Go through the records and filter out every line lacking the word "baixa"; copy the lines that remain.

• [Material provided]:
======

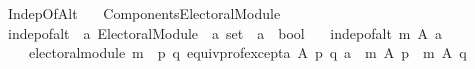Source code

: %
\begin{isabellebody}%
%
%
\isadelimtheory
%
\endisadelimtheory
%
\isatagtheory
{}\isamarkupfalse%
\ Indep{\isacharunderscore}{\kern0pt}Of{\isacharunderscore}{\kern0pt}Alt\isanewline
\ \ \ {\isachardoublequoteopen}{\isachardot}{\kern0pt}{\isachardot}{\kern0pt}{\isacharslash}{\kern0pt}Components{\isacharslash}{\kern0pt}Electoral{\isacharunderscore}{\kern0pt}Module{\isachardoublequoteclose}\isanewline
\isanewline
{}%
\endisatagtheory
{\isafoldtheory}%
%
\isadelimtheory
\isanewline
%
\endisadelimtheory
\isanewline
\isanewline
{}\isamarkupfalse%
\ indep{\isacharunderscore}{\kern0pt}of{\isacharunderscore}{\kern0pt}alt\ {\isacharcolon}{\kern0pt}{\isacharcolon}{\kern0pt}\ {\isachardoublequoteopen}{\isacharprime}{\kern0pt}a\ Electoral{\isacharunderscore}{\kern0pt}Module\ {\isasymRightarrow}\ {\isacharprime}{\kern0pt}a\ set\ {\isasymRightarrow}\ {\isacharprime}{\kern0pt}a\ {\isasymRightarrow}\ bool{\isachardoublequoteclose}\ \isanewline
\ \ {\isachardoublequoteopen}indep{\isacharunderscore}{\kern0pt}of{\isacharunderscore}{\kern0pt}alt\ m\ A\ a\ {\isasymequiv}\isanewline
\ \ \ \ electoral{\isacharunderscore}{\kern0pt}module\ m\ {\isasymand}\ {\isacharparenleft}{\kern0pt}{\isasymforall}p\ q{\isachardot}{\kern0pt}\ equiv{\isacharunderscore}{\kern0pt}prof{\isacharunderscore}{\kern0pt}except{\isacharunderscore}{\kern0pt}a\ A\ p\ q\ a\ {\isasymlongrightarrow}\ m\ A\ p\ {\isacharequal}{\kern0pt}\ m\ A\ q{\isacharparenright}{\kern0pt}{\isachardoublequoteclose}\isanewline
%
\isadelimtheory
\isanewline
%
\endisadelimtheory
%
\isatagtheory
{}\isamarkupfalse%
%
\endisatagtheory
{\isafoldtheory}%
%
\isadelimtheory
%
\endisadelimtheory
%
\end{isabellebody}%
\endinput
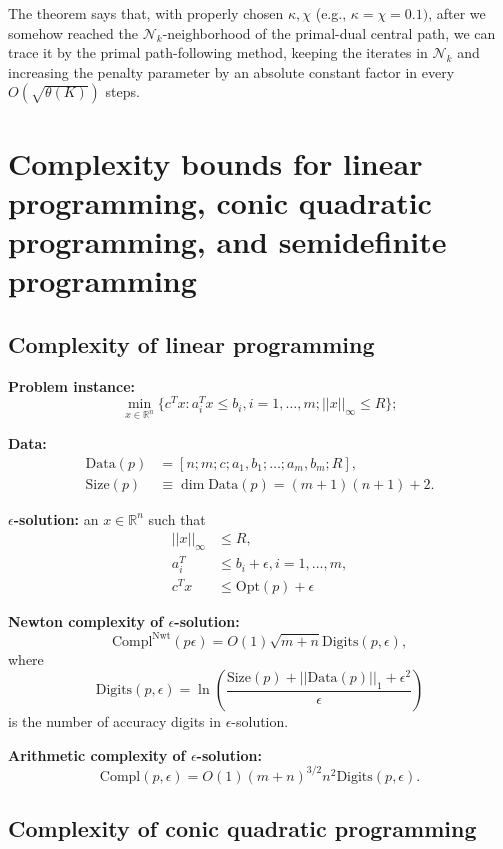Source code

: \documentclass[11pt,a4paper]{article}
\newcommand{\R}{\mathbb{R}}
\begin{document}
The theorem says that, with properly chosen $\kappa, \chi$ (e.g., $\kappa = \chi=0.1)$, after we somehow reached the $\mathcal{N}_k$-neighborhood of the primal-dual central path, we can trace it by the primal path-following method, keeping the iterates in $\mathcal{N}_k$ and increasing the penalty parameter by an absolute constant factor in every $O(\sqrt{\theta(K)})$ steps.

\section{Complexity bounds for linear programming, conic quadratic programming, and semidefinite programming}



\subsection{Complexity of linear programming}

\textbf{Problem instance:}
\begin{equation}
    \underset{x \in \R^n}{\min} \{c^Tx : a_i^Tx \leq b_i, i=1,\dots, m; ||x||_\infty \leq R\}; \tag{$p$}
\end{equation}

\textbf{Data:}
\begin{align*}
    \text{Data}(p) &= [n;m;c;a_1,b_1;\dots;a_m,b_m;R],\\
    \text{Size}(p) &\equiv \dim \text{Data}(p) = (m+1)(n+1)+2.
\end{align*}

\textbf{$\epsilon$-solution:} an $x \in \R^n$ such that
\begin{align*}
    ||x||_\infty &\leq R,\\
    a_i^T &\leq b_i+\epsilon, i=1,\dots,m,\\
    c^Tx &\leq \text{Opt}(p)+\epsilon
\end{align*}

\textbf{Newton complexity of $\epsilon$-solution:}
\[\text{Compl}^\text{Nwt}(p\epsilon) = O(1)\sqrt{m+n}\text{Digits}(p,\epsilon),\]
where
\[\text{Digits}(p,\epsilon)=\ln\left(\frac{\text{Size}(p)+||\text{Data}(p)||_1+\epsilon^2}{\epsilon}\right)\]
is the number of accuracy digits in $\epsilon$-solution.

\textbf{Arithmetic complexity of $\epsilon$-solution:}
\[\text{Compl}(p,\epsilon) = O(1)(m+n)^{3/2}n^2\text{Digits}(p,\epsilon).\]

\subsection{Complexity of conic quadratic programming}
\end{document}
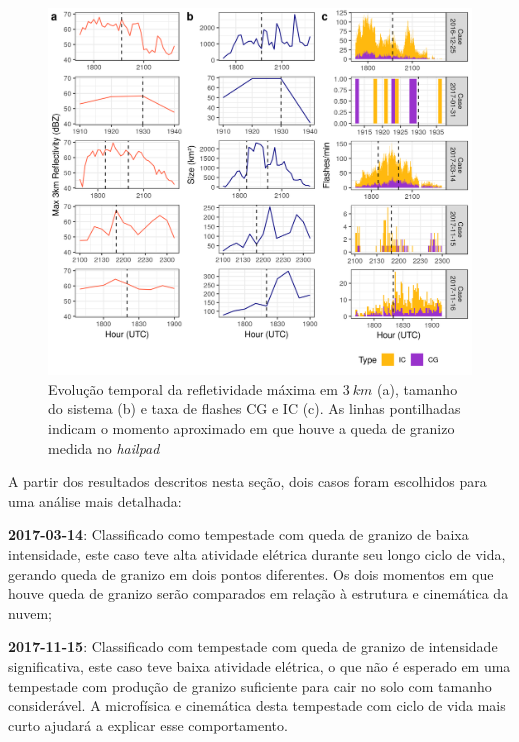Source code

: \begin{figure}[hp]
	\begin{center}
		\caption{Evolução temporal da refletividade máxima em $3\:km$ (a), tamanho do sistema (b) e taxa de flashes CG e IC (c). As linhas pontilhadas indicam o momento aproximado em que houve a queda de granizo medida no \textit{hailpad}} 
		\label{painel_ciclo}
		\includegraphics[width=0.99\columnwidth]{../General_Processing/figures/cases_dbz_size_lightning.png}
	\end{center}
\end{figure}



A partir dos resultados descritos nesta seção, dois casos foram escolhidos para uma análise mais detalhada:

\begin{alineas}
	\item \textbf{2017-03-14}: Classificado como tempestade com queda de granizo de baixa intensidade, este caso teve alta atividade elétrica durante seu longo ciclo de vida, gerando queda de granizo em dois pontos diferentes. Os dois momentos em que houve queda de granizo serão comparados em relação à estrutura e cinemática da nuvem;
	\item \textbf{2017-11-15}: Classificado com tempestade com queda de granizo de intensidade significativa, este caso teve baixa atividade elétrica, o que não é esperado em uma tempestade com produção de granizo suficiente para cair no solo com tamanho considerável. A microfísica e cinemática desta tempestade com ciclo de vida mais curto ajudará a explicar esse comportamento.
\end{alineas}


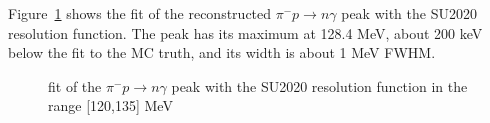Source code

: Figure~\ref{figure:pipenu_bpip4b0s54r0100_murat_drpc_ana_t2_1_smom_1_fit} shows the fit of the
reconstructed $\pi^- p \to n \gamma$ peak with the SU2020 resolution function.
The peak has its maximum at 128.4 MeV, about 200 keV below the fit to the MC truth,
and its width is about 1 MeV FWHM. 

\begin{figure}[H]
  \caption{
    \label{figure:pipenu_bpip4b0s54r0100_murat_drpc_ana_t2_1_smom_1_fit}
    fit of the $\pi^- p \to n \gamma$ peak with the SU2020 resolution function
    in the range [120,135] MeV \\
  }
\end{figure}

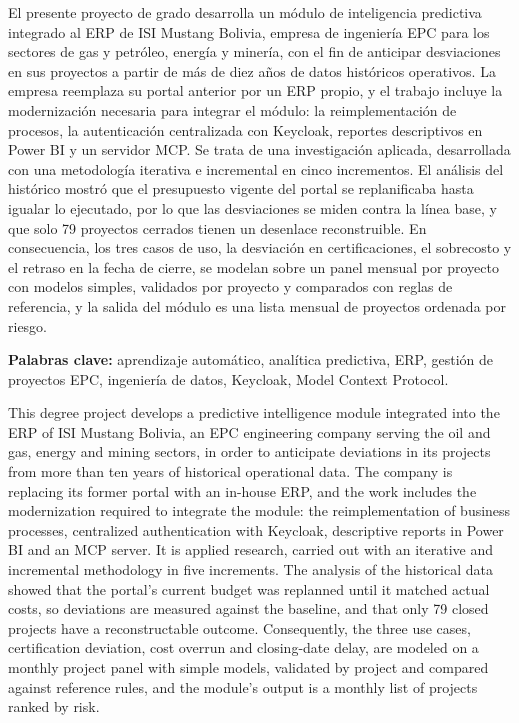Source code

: \documentclass{univalle-perfil}
\begin{document}
El presente proyecto de grado desarrolla un módulo de inteligencia predictiva integrado al ERP de ISI Mustang Bolivia, empresa de ingeniería EPC para los sectores de gas y petróleo, energía y minería, con el fin de anticipar desviaciones en sus proyectos a partir de más de diez años de datos históricos operativos. La empresa reemplaza su portal anterior por un ERP propio, y el trabajo incluye la modernización necesaria para integrar el módulo: la reimplementación de procesos, la autenticación centralizada con Keycloak, reportes descriptivos en Power BI y un servidor MCP\@. Se trata de una investigación aplicada, desarrollada con una metodología iterativa e incremental en cinco incrementos. El análisis del histórico mostró que el presupuesto vigente del portal se replanificaba hasta igualar lo ejecutado, por lo que las desviaciones se miden contra la línea base, y que solo 79 proyectos cerrados tienen un desenlace reconstruible. En consecuencia, los tres casos de uso, la desviación en certificaciones, el sobrecosto y el retraso en la fecha de cierre, se modelan sobre un panel mensual por proyecto con modelos simples, validados por proyecto y comparados con reglas de referencia, y la salida del módulo es una lista mensual de proyectos ordenada por riesgo. %

\textbf{Palabras clave:} aprendizaje automático, analítica predictiva, ERP, gestión de proyectos EPC, ingeniería de datos, Keycloak, Model Context Protocol.

This degree project develops a predictive intelligence module integrated into the ERP of ISI Mustang Bolivia, an EPC engineering company serving the oil and gas, energy and mining sectors, in order to anticipate deviations in its projects from more than ten years of historical operational data. The company is replacing its former portal with an in-house ERP, and the work includes the modernization required to integrate the module: the reimplementation of business processes, centralized authentication with Keycloak, descriptive reports in Power BI and an MCP server. It is applied research, carried out with an iterative and incremental methodology in five increments. The analysis of the historical data showed that the portal's current budget was replanned until it matched actual costs, so deviations are measured against the baseline, and that only 79 closed projects have a reconstructable outcome. Consequently, the three use cases, certification deviation, cost overrun and closing-date delay, are modeled on a monthly project panel with simple models, validated by project and compared against reference rules, and the module's output is a monthly list of projects ranked by risk. %
\end{document}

======

• [Answer area]:
	\item \textbf{2017-03-14}: Classificado como tempestade com queda de granizo de baixa intensidade, este caso teve alta atividade elétrica durante seu longo ciclo de vida, gerando queda de granizo em dois pontos diferentes. Os dois momentos em que houve queda de granizo serão comparados em relação à estrutura e cinemática da nuvem;
	\item \textbf{2017-11-15}: Classificado com tempestade com queda de granizo de intensidade significativa, este caso teve baixa atividade elétrica, o que não é esperado em uma tempestade com produção de granizo suficiente para cair no solo com tamanho considerável. A microfísica e cinemática desta tempestade com ciclo de vida mais curto ajudará a explicar esse comportamento.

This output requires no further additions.